Grundprinzip der Psychoakustik ist es, den Schallreiz mit der Empfindung des Hörenden zu vergleichen. So können beispielsweise bestimmte Geräusche (hektische Atmung, das Klappern einer Blechdose im Wind, usw.) den Charakter einer Rhythmusinstruments annehmen, wenn diese aufgenommenen Töne/Geräusche entsprechend gefiltert (oder anderweitig bearbeitet) und in den Vordergrund gesetzt werden. So kann eine sehr dichte musikalische Atmosphäre entstehen.
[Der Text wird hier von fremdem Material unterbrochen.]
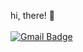 hi, there! 👋 <br/><br/>
[![Gmail Badge](https://img.shields.io/badge/Gmail-d14836?style=flat-square&logo=Gmail&logoColor=white&link=mailto:1mnzeee@gmail.com)](mailto:1mnzeee@gmail.com)

<!--
**mnzeee/mnzeee** is a ✨ _special_ ✨ repository because its `README.md` (this file) appears on your GitHub profile.

Here are some ideas to get you started:

- 🔭 I’m currently working on ...
- 🌱 I’m currently learning ...
- 👯 I’m looking to collaborate on ...
- 🤔 I’m looking for help with ...
- 💬 Ask me about ...
- 📫 How to reach me: ...
- 😄 Pronouns: ...
- ⚡ Fun fact: ...
-->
WICHTIGER WARNHINWEIS: Gemäß § 29 aus dem Betäubungsmittelgesetz (BtMG), wird (u.a.) die Beschaffung/Verbreitung von psychoaktiven Pilzen (und andere unter das Betäubungsmittelgesetz fallende psilocybinhaltige Pflanzen) unter Strafe gestellt. Allerdings kann gemäß §§ 29 Abs. 5 und 31a BtMG das Gericht (bzw. bereits die Staatsanwaltschaft) von einer Strafverfolgung absehen, wenn dem Täter nur der Erwerb oder Besitz einer geringen Menge ausschließlich zum Eigengebrauch nachgewiesen wird.

Warum dieser Warnhinweis? Nunja, womöglich gilt dieser Paragraf auch für psychoakustische Musik. Ich möchte lediglich meiner Sorgfaltspflicht nachkommen, damit nachher keiner sagt, er sei nicht gewarnt worden…

 

Was kann man unter der Rubrik „Experimentelles“ künftig lesen/hören?

Wie der Name schon sagt: Experimentelles aus dem Bereich Musik. Experimentelle Musik. Experimentelle Klangerzeuger. Undsoweiterundsofort…

In ein paar Tagen wird auch dieser Bereich mit interessantem Material aufgefüllt sein.